The Illinois Tollway Invoice Scam is part of a much larger toll-smishing wave that has hit every major US toll authority since 2024. The same criminal infrastructure that runs the Illinois Tollway Invoice Scam also runs near-identical campaigns impersonating RiverLink in Kentucky and Indiana, BayAreaFasTrak in California, the Ohio Turnpike, NYTollServices, NC Quick Pass, and the Maryland DriveEzMD system. Only the branding changes — the playbook is identical.
What makes the Illinois Tollway Invoice Scam particularly effective is the small claimed amount combined with the genuine prevalence of I-PASS usage across Chicagoland. The fake unpaid-toll figure is almost always under $10 — sometimes as little as $2.95 — designed to feel trivial enough that the victim pays without examining the URL or the sender carefully. Many Chicago-area drivers do hold real I-PASS accounts, which makes the lure feel plausible at first glance.
The Illinois Tollway Invoice Scam targets victims by phone number and email rather than by actual toll usage. Lists of US mobile numbers are bought in bulk on dark-web markets, then bombarded with the Illinois Tollway Invoice Scam messages regardless of whether the recipient lives in Illinois, has ever driven the Tollway, or has ever held an I-PASS account. Many recipients of the Illinois Tollway Invoice Scam have never even visited the Midwest.
Despite the regional branding, the scam follows the same playbook as every other smishing fraud: a believable sender, a small urgent amount, a look-alike domain, and a payment form that captures card data. The same approach is documented in our phishing scam pillar, the Ohio Turnpike Text Scam sister guide, the RiverLink scam guide, and the traffic violation text scam broader category guide.

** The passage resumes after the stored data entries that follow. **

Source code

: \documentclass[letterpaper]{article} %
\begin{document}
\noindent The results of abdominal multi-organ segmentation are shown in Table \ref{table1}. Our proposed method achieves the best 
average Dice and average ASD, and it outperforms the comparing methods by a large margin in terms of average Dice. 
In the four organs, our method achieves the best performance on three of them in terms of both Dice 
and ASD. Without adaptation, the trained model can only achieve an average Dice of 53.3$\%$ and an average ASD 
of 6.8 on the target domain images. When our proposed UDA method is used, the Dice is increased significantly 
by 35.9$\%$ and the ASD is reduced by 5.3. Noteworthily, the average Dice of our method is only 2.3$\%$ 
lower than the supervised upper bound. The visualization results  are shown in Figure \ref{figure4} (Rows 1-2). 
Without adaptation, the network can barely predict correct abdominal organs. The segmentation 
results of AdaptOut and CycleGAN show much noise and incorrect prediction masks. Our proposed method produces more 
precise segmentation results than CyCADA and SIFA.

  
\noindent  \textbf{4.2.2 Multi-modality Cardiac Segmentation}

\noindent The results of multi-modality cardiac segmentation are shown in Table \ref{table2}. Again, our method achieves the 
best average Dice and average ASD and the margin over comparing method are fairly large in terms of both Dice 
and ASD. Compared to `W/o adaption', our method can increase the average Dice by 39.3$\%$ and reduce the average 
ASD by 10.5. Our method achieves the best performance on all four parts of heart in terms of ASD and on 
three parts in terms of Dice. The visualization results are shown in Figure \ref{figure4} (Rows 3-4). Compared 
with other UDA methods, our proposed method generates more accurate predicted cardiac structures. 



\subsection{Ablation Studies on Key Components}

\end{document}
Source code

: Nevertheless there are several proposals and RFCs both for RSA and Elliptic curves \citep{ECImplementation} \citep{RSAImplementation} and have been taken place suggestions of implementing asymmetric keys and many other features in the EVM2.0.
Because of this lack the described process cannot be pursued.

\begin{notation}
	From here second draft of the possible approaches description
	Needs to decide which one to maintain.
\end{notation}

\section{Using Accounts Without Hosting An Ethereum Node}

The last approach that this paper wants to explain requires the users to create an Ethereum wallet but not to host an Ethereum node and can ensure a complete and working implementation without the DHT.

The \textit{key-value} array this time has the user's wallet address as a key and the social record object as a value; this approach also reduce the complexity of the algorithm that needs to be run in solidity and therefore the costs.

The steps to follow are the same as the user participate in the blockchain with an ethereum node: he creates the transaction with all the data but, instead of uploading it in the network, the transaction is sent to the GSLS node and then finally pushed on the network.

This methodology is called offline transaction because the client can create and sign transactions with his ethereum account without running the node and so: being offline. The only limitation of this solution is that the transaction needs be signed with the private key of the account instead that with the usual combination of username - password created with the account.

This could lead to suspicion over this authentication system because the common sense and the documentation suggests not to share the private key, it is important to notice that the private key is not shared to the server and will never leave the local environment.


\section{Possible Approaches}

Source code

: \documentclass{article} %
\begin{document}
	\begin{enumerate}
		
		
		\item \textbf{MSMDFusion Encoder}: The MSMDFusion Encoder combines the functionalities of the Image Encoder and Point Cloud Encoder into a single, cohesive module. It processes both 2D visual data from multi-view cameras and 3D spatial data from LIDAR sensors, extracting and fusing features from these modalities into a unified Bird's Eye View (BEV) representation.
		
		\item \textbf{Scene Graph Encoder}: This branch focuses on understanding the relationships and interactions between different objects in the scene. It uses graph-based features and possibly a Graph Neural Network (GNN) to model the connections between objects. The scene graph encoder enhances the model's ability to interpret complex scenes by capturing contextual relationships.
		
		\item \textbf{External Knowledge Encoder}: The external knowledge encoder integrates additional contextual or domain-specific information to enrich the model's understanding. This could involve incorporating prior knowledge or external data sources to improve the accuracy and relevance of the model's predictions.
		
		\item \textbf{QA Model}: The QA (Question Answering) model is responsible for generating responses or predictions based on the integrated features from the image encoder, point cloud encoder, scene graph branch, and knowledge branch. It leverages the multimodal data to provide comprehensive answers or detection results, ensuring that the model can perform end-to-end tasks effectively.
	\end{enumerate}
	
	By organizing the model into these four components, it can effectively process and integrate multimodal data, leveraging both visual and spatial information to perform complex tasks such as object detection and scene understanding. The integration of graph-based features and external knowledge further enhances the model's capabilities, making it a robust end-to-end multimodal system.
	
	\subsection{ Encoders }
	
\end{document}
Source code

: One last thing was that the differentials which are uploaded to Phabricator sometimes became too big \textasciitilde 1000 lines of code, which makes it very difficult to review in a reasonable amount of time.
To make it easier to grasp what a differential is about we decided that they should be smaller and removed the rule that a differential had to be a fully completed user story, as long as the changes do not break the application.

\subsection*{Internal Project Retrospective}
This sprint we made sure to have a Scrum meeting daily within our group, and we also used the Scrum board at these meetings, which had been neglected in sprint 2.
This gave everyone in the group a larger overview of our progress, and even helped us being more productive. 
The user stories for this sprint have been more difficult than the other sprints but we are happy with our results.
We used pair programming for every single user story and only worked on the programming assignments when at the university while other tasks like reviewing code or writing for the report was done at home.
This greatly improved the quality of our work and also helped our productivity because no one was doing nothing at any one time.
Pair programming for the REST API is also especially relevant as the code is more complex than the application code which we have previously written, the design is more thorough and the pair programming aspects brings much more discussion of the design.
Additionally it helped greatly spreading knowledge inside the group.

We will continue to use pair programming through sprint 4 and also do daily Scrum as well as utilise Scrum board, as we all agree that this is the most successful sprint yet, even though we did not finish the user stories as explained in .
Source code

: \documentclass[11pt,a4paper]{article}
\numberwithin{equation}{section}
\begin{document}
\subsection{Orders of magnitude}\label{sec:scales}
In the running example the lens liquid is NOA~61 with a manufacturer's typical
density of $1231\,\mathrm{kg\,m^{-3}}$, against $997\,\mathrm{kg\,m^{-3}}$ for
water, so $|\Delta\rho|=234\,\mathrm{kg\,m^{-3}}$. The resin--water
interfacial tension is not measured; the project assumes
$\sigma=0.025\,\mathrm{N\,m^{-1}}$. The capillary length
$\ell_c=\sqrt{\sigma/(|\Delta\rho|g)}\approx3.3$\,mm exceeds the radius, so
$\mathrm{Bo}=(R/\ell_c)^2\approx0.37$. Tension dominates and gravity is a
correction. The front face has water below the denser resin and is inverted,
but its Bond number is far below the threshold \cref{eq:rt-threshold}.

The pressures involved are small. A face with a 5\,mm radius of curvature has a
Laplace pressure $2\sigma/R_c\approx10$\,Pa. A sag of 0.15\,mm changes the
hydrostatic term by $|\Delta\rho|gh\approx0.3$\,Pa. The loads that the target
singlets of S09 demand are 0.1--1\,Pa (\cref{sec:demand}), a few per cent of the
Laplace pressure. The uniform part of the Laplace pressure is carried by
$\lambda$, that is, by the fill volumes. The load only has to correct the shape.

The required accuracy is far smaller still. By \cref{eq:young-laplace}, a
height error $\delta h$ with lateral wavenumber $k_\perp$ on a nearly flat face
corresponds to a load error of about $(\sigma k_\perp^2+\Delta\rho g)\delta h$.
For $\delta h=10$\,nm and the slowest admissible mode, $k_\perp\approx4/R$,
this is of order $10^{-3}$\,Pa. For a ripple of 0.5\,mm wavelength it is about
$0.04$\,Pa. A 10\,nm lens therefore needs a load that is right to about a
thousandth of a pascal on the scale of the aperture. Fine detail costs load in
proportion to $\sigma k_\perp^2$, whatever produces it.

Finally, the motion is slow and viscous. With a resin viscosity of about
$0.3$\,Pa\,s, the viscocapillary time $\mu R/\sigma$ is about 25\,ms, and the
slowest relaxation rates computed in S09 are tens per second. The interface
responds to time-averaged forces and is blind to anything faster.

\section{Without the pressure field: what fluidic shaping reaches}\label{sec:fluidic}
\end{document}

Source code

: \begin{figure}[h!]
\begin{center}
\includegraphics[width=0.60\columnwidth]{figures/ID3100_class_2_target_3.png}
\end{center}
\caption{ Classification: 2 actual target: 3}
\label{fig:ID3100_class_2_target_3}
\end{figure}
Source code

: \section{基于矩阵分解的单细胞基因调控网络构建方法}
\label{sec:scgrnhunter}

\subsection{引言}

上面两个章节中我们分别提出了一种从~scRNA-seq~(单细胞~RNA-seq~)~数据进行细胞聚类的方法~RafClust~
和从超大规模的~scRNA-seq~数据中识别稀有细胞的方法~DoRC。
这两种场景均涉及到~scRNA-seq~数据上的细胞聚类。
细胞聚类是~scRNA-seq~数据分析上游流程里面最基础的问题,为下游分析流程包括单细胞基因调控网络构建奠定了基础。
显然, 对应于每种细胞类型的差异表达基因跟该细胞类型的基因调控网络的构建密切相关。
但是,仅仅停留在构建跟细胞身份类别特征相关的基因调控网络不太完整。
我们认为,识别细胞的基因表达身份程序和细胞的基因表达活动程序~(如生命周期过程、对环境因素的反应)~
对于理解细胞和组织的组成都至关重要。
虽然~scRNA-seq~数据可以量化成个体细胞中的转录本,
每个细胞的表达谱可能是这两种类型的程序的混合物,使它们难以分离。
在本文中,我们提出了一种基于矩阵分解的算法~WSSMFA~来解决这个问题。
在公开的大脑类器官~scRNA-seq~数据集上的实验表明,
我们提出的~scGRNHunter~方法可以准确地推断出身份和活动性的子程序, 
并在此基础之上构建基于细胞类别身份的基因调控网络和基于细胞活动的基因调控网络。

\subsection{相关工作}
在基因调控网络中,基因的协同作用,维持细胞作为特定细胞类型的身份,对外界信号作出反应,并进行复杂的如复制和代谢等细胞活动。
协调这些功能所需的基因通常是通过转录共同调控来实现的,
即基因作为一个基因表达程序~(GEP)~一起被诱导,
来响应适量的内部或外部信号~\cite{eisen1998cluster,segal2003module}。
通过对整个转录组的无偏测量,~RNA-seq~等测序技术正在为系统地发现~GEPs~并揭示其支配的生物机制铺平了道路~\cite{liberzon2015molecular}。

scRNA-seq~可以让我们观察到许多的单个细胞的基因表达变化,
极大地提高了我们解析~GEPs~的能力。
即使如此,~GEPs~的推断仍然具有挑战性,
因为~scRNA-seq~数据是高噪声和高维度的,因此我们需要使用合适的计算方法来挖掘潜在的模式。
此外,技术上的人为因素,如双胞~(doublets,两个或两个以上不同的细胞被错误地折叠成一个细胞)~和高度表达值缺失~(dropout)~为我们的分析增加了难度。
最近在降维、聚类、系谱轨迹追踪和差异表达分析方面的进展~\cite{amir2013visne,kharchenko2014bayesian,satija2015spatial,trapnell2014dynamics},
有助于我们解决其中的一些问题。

How the Illinois Tollway Invoice Scam Works, Step by Step
The Illinois Tollway Invoice Scam follows the same six-stage pattern used by every smishing campaign that has hit US toll authorities since 2024. Recognising the structure makes the individual warning signs easier to spot before any payment information is entered.
Step 1: The Phone Number and Email Harvest
The Illinois Tollway Invoice Scam begins with bulk contact lists. The criminals buy or obtain millions of US mobile numbers and email addresses from data brokers, leaked breach dumps, and dark-web marketplaces. The lists are not filtered by Illinois residency — anyone with a US mobile number or email is a potential target.
This is why people who have never driven the Illinois Tollway — or even visited Illinois — still receive the smishing message. The criminals do not know or care whether the recipient has any genuine reason to interact with the Illinois Tollway. The volume of messages sent means even a tiny conversion rate is profitable.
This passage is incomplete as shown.